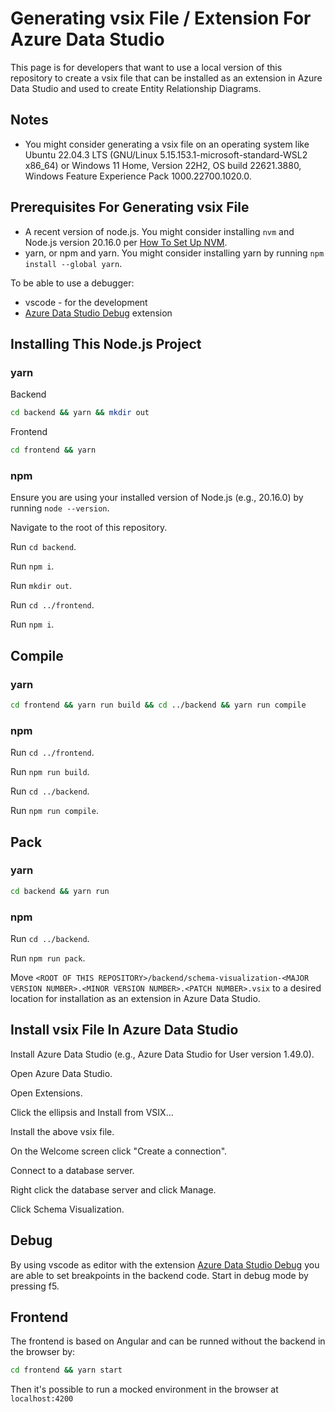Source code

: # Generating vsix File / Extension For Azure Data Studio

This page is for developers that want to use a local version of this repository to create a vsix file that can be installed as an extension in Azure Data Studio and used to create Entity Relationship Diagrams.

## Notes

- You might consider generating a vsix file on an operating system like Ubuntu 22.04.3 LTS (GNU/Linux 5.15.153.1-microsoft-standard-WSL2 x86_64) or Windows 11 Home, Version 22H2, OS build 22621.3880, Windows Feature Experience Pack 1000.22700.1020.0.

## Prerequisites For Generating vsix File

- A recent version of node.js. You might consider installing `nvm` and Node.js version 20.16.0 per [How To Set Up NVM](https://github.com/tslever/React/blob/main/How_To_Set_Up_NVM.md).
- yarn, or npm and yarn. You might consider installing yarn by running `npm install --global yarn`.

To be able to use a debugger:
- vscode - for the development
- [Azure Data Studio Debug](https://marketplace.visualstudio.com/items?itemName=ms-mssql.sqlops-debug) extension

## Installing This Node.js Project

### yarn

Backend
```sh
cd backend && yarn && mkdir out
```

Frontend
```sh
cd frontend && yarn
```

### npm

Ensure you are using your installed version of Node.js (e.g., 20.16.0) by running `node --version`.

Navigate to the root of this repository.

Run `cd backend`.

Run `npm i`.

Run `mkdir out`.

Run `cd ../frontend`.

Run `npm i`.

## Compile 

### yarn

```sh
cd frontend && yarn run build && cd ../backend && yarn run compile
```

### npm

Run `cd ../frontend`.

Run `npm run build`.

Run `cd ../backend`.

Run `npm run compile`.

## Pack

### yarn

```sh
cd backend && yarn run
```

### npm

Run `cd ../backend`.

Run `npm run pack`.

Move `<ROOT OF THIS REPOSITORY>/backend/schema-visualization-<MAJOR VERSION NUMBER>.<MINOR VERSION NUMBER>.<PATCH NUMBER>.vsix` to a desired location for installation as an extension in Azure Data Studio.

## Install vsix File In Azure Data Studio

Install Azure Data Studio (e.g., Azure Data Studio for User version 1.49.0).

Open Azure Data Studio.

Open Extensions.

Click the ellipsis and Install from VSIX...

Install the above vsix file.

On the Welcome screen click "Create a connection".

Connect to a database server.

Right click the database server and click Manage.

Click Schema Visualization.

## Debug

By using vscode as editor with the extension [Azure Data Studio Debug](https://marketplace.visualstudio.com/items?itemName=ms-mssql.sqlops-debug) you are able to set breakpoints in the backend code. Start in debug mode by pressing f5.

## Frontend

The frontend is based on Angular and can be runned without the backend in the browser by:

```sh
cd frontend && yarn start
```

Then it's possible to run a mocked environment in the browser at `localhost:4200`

__________________________________________________

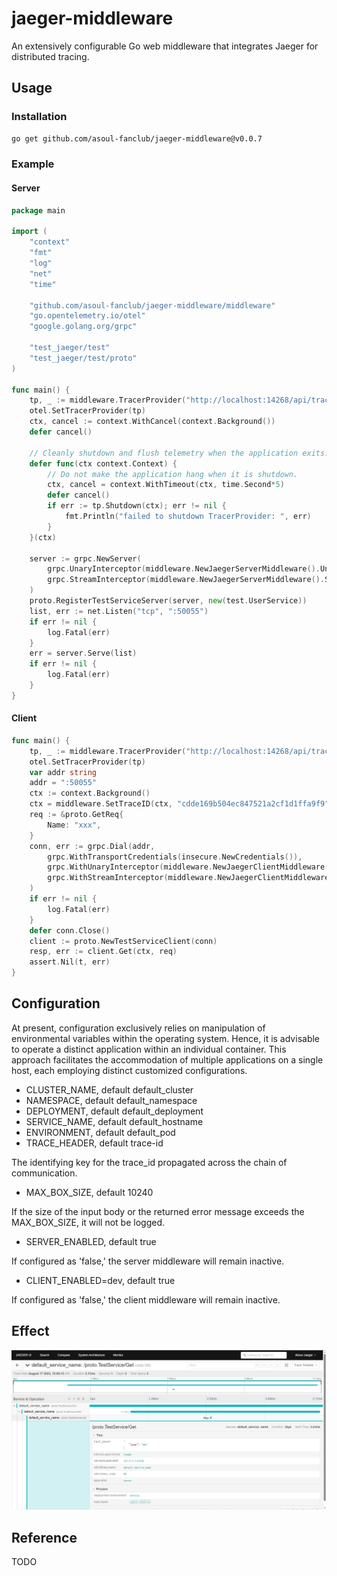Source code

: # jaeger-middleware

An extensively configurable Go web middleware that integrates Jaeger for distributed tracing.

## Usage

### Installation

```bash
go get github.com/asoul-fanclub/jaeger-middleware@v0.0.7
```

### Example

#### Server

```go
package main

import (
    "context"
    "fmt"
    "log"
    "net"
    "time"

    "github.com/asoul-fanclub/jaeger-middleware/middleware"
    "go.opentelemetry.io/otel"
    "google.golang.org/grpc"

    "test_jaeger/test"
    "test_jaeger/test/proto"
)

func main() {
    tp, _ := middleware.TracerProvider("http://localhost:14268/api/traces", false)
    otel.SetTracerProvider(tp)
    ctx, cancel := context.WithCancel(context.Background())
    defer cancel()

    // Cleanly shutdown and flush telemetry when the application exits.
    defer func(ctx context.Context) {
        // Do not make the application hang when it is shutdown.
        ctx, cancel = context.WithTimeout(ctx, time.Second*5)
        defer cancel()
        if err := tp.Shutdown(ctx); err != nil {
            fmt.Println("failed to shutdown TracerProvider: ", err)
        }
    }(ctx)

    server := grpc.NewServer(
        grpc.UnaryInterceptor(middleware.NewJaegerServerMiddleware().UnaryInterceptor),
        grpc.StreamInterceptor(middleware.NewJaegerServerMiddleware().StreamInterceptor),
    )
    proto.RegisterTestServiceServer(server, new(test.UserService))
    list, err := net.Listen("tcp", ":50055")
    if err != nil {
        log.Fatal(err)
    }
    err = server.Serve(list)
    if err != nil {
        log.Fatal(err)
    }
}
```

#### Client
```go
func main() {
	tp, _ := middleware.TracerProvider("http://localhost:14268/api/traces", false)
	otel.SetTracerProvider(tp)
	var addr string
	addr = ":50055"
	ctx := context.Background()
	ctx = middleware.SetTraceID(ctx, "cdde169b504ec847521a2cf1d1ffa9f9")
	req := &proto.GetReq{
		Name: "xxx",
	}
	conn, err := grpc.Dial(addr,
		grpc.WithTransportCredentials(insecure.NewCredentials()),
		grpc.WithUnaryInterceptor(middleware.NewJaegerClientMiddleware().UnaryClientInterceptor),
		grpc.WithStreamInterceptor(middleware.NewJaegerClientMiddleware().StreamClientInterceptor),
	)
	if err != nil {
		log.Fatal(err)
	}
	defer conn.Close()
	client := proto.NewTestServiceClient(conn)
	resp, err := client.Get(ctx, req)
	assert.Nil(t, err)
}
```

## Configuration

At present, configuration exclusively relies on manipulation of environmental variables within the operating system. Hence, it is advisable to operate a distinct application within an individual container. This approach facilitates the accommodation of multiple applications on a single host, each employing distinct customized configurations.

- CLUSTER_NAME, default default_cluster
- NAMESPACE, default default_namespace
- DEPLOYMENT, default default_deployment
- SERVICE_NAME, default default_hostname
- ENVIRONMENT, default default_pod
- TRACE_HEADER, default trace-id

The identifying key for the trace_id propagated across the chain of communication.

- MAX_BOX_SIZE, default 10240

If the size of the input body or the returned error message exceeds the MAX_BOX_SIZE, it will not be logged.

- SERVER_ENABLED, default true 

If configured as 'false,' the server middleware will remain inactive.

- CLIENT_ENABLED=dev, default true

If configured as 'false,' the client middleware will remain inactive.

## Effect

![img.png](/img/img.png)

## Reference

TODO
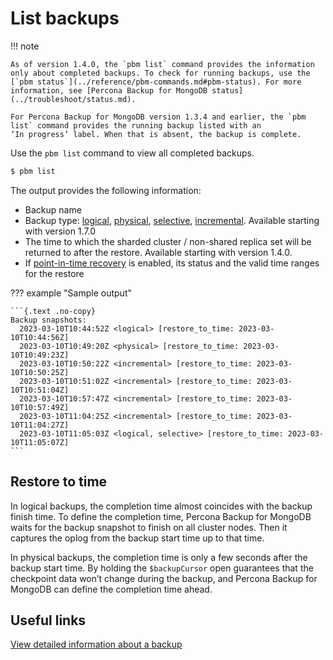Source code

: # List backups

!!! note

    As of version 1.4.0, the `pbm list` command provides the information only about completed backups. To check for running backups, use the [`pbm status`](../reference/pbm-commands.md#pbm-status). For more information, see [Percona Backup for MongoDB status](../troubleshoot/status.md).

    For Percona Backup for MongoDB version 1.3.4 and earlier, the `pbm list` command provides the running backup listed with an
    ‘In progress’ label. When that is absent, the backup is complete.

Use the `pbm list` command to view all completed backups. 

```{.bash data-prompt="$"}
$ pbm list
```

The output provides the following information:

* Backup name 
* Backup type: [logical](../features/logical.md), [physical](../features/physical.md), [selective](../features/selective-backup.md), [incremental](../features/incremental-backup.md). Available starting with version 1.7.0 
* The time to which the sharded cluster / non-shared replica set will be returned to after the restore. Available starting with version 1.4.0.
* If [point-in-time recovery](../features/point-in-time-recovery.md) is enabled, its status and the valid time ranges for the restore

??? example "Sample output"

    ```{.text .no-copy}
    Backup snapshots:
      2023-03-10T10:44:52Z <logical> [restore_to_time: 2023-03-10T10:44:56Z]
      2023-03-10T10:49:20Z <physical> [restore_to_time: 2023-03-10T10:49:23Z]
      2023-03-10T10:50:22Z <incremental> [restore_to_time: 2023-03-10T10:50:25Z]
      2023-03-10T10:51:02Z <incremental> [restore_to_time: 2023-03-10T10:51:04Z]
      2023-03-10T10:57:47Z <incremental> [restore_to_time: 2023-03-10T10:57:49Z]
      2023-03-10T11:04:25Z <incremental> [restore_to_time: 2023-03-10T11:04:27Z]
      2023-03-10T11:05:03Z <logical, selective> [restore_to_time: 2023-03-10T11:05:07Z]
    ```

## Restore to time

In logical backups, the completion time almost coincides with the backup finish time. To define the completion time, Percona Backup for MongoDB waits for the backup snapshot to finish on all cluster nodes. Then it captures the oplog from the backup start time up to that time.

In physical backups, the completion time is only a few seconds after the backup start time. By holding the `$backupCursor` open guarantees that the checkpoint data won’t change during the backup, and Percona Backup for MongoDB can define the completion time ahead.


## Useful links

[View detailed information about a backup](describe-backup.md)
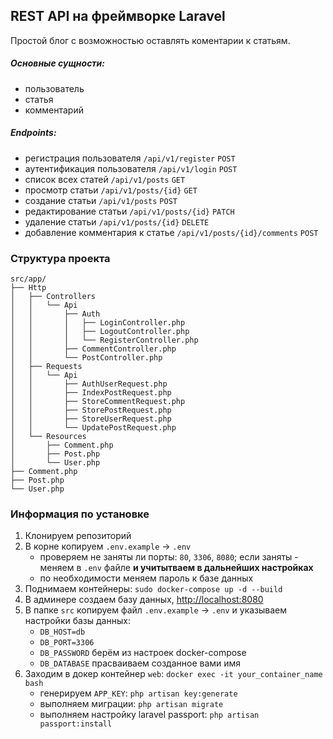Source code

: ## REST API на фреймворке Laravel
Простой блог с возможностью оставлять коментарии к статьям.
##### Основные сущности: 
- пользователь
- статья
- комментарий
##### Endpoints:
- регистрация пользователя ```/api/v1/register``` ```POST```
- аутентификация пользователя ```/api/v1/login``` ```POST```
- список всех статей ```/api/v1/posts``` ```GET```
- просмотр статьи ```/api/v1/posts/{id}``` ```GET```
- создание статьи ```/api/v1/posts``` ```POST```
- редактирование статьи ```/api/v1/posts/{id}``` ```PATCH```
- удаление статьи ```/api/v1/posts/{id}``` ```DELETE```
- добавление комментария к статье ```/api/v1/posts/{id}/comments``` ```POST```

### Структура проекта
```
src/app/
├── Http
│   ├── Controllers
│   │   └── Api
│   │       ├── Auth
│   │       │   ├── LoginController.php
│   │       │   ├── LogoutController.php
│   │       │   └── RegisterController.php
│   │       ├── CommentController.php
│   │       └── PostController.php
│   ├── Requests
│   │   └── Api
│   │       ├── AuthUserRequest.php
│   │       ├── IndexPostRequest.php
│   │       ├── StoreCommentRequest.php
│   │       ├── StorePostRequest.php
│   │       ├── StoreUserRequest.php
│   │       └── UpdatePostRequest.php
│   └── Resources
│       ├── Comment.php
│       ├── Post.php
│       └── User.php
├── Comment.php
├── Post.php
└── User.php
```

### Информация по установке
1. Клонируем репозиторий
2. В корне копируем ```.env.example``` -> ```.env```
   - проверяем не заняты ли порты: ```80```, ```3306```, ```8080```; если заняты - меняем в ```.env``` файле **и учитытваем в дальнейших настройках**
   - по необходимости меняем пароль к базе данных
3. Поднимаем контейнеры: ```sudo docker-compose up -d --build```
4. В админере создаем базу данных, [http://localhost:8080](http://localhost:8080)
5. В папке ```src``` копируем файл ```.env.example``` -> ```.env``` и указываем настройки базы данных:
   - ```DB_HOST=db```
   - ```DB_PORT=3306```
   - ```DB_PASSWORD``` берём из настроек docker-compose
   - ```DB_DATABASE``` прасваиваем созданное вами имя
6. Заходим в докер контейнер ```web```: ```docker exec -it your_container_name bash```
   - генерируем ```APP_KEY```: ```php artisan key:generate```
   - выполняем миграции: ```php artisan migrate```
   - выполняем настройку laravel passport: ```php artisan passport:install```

__________________________________________________

**TASK INSTRUCTIONS:**
Some of the data mentions "returned". Copy every line where it does.

**EXERCISE RESPONSE:**
If the size of the input body or the returned error message exceeds the MAX_BOX_SIZE, it will not be logged.
* The time to which the sharded cluster / non-shared replica set will be returned to after the restore. Available starting with version 1.4.0.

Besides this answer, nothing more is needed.